Spring Thing games: Reluctant Resurrectee

Another review of the games from Spring Thing 2007: this time I’m looking at David Whyld’s “The Reluctant Resurrectee”. Mild spoilers follow, which you may wish to avoid if you plan to play the game.

David Whyld is an extremely prolific author, so while I’ve probably played five or six of his games at this point, this makes up only a small portion of the large total. I have mixed feelings about the ones I have played. Whyld writes in ADRIFT, and while the ADRIFT community is always indignant about the way the rest of the IF community regards their authorship system of choice, the fact remains: there are annoying problems that occur in just about every ADRIFT game ever written, because of the way the parser is implemented. Variant names of objects are often not recognized, or not recognized in every context. Whyld is an experienced author and usually does a pretty good job of dealing with these sorts of problems, but I still ran into a few cases (the crumpled pieces of paper, in particular) where the game claimed objects weren’t present when they clearly were, or where commands didn’t work as they ought to have done.

I also haven’t played the game to which this is a sequel.

Finally, I don’t always entirely match Whyld’s sense of humor: sometimes it works for me, and sometimes it just feels slack or overdone, or relies too heavily on a kind of general sarcasm without many really witty lines. I’ve quit a few of his recent entries in other competitions because, within the first few moves, I realized I wasn’t in the mood for the narrator’s attitude.

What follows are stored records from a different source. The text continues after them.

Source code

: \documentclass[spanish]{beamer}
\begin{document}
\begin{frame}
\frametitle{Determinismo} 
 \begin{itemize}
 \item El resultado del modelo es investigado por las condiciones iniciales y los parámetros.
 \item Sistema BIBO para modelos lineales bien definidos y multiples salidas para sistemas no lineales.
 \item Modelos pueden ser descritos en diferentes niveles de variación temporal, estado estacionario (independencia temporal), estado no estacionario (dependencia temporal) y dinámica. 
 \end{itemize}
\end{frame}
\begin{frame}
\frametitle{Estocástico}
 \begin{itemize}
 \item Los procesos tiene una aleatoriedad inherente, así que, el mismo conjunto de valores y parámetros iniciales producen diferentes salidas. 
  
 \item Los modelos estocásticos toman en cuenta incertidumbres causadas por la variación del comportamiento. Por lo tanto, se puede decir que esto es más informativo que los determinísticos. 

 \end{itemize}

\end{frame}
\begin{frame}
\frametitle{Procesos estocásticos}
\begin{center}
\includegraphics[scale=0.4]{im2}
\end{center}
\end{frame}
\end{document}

So I started this up with mixed expectations. The introductory menu didn’t entirely comfort me, either: there is a lot to read here: backstory, prologue text, about-the-game stuff. Some of it I felt was almost spoilery, and I would rather have been allowed to discover it as the course of the game progressed.

Still, I think this may well be my favorite Whyld game.

The problems I generally have with ADRIFT were kept to a minimum, and though I couldn’t find a way to make the game display graphics, it otherwise played nicely with Spatterlight, my MacOSX interpreter of choice.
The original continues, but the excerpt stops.